11. In the server program described in claim 8, The encrypted data transmitted or received in the encrypted communication established by the aforementioned encrypted communication establishment process A server program characterized by including information regarding the setting, control, or operation instructions of application functions.
12. In the server program described in claim 8, Using the correspondence between session identification information and encryption key maintained by the aforementioned correspondence management process, The server program initiates encrypted communication with the native application. A server program characterized by further executing server push communication processing.
13. In the relay client program described in claim 9, The relay client corresponding to the aforementioned relay client program is configured with multiple relay devices, A relay client program characterized in that the encrypted data relay process is executed sequentially between these relay devices.
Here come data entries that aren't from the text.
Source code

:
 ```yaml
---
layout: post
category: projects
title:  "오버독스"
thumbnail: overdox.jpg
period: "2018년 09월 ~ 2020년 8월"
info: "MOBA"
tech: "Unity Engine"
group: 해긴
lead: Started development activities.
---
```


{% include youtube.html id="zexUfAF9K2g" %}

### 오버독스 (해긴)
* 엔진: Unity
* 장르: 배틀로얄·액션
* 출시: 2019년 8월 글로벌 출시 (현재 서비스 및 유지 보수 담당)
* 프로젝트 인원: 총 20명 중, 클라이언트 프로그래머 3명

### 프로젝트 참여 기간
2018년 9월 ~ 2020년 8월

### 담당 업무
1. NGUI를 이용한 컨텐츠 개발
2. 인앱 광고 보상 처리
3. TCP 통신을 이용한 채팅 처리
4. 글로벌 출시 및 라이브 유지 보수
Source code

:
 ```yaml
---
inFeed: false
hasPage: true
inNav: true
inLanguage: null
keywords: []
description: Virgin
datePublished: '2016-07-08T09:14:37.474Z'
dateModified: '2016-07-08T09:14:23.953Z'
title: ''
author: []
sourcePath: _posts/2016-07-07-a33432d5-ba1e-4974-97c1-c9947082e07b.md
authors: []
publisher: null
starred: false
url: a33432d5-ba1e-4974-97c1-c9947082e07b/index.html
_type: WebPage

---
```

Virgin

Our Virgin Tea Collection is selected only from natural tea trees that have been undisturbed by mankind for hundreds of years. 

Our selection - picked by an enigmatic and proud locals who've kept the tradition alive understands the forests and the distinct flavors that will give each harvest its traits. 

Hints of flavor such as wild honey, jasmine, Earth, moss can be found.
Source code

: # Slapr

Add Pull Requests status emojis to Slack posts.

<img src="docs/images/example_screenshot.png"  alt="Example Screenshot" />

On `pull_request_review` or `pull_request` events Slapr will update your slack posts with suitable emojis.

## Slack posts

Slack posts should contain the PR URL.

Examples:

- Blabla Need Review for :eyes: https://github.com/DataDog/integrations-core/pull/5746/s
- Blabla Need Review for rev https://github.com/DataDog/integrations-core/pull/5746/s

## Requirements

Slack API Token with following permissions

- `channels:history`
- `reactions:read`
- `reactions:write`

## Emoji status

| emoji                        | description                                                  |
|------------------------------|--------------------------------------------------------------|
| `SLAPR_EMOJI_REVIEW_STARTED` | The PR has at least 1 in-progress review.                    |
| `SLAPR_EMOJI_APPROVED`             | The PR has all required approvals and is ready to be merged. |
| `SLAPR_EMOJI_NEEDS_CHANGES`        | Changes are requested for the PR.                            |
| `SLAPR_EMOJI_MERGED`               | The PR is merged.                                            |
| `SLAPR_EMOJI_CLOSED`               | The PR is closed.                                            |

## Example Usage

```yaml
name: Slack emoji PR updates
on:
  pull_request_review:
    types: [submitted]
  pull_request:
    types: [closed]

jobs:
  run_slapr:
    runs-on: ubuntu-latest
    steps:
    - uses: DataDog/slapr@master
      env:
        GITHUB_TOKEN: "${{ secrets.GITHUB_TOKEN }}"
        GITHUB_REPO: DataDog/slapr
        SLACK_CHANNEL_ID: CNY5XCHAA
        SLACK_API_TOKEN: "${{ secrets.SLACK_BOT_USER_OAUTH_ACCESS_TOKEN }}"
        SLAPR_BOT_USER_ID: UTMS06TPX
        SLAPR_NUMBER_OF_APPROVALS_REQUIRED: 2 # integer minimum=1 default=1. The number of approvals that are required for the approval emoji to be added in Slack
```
14. In the native application program described in claim 10, The received and decoded data is used to operate the application's functions. Includes information about settings or controls, The native app program controls the application functions based on the information. A native application program characterized by requiring further processing.
15. In the native application program described in claim 10, The native application program, in accordance with the encrypted communication relationship obtained based on the encrypted communication establishment process, A native application program characterized by causing the aforementioned native application program to further execute processing to control an external device to which it is connected.